Where a picture occurs in the data, omit it, and copy all remaining data exactly.

(Entries taken from a collection)
*** Block opens ***

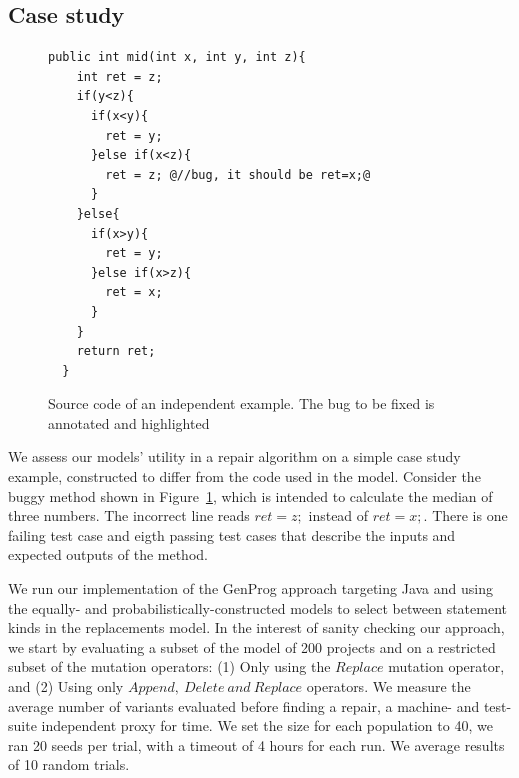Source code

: \documentclass[conference]{IEEEtran}
\begin{document}
\subsection{Case study}
\label{sec:casestudy}


\begin{figure}[t]
\begin{lstlisting}[frame=single,style=base]
  public int mid(int x, int y, int z){
    int ret = z;  
    if(y<z){
      if(x<y){
        ret = y;
      }else if(x<z){
        ret = z; @//bug, it should be ret=x;@
      }
    }else{
      if(x>y){
        ret = y;
      }else if(x>z){
        ret = x;
      }
    }
    return ret;
  }	
	\end{lstlisting}
	\caption{Source code of an independent example. The bug to be fixed is annotated and highlighted}
	\label{fig:initialExample}
\end{figure}

We assess our
models' utility in a repair algorithm on a simple case study example, constructed
to differ from the code used in the model.  Consider the buggy method shown in
Figure~\ref{fig:initialExample}, which is intended to  calculate the median 
of three numbers.  The incorrect line reads 
$ret = z;$ instead of $ret = x;$. There is one failing test case and eigth passing test cases that describe the inputs and expected outputs of the method.

We run our implementation of the GenProg approach targeting Java and using the
equally- and probabilistically-constructed models to select between statement kinds in the replacements model. In the interest of sanity checking our approach, we 
start by evaluating a subset of the model of 200 projects and on a restricted subset of 
the mutation operators: (1) Only using the $Replace$ mutation operator, and (2) Using only $Append,~
Delete~and~Replace$ operators.  We measure the average number of variants
evaluated before finding a repair, a machine- and test-suite independent proxy
for time. We set the size for each population to 40, we ran 20
seeds per trial, with a timeout of 4 hours for each run.  We average results of 10 random trials.
\end{document}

*** Block closes ***

**Exercise output:**
Source code

: \documentclass[conference]{IEEEtran}
\begin{document}
\subsection{Case study}
\label{sec:casestudy}


\begin{figure}[t]
\begin{lstlisting}[frame=single,style=base]
  public int mid(int x, int y, int z){
    int ret = z;  
    if(y<z){
      if(x<y){
        ret = y;
      }else if(x<z){
        ret = z; @//bug, it should be ret=x;@
      }
    }else{
      if(x>y){
        ret = y;
      }else if(x>z){
        ret = x;
      }
    }
    return ret;
  }	
	\end{lstlisting}
	\caption{Source code of an independent example. The bug to be fixed is annotated and highlighted}
	\label{fig:initialExample}
\end{figure}

We assess our
models' utility in a repair algorithm on a simple case study example, constructed
to differ from the code used in the model.  Consider the buggy method shown in
Figure~\ref{fig:initialExample}, which is intended to  calculate the median 
of three numbers.  The incorrect line reads 
$ret = z;$ instead of $ret = x;$. There is one failing test case and eigth passing test cases that describe the inputs and expected outputs of the method.

We run our implementation of the GenProg approach targeting Java and using the
equally- and probabilistically-constructed models to select between statement kinds in the replacements model. In the interest of sanity checking our approach, we 
start by evaluating a subset of the model of 200 projects and on a restricted subset of 
the mutation operators: (1) Only using the $Replace$ mutation operator, and (2) Using only $Append,~
Delete~and~Replace$ operators.  We measure the average number of variants
evaluated before finding a repair, a machine- and test-suite independent proxy
for time. We set the size for each population to 40, we ran 20
seeds per trial, with a timeout of 4 hours for each run.  We average results of 10 random trials.
\end{document}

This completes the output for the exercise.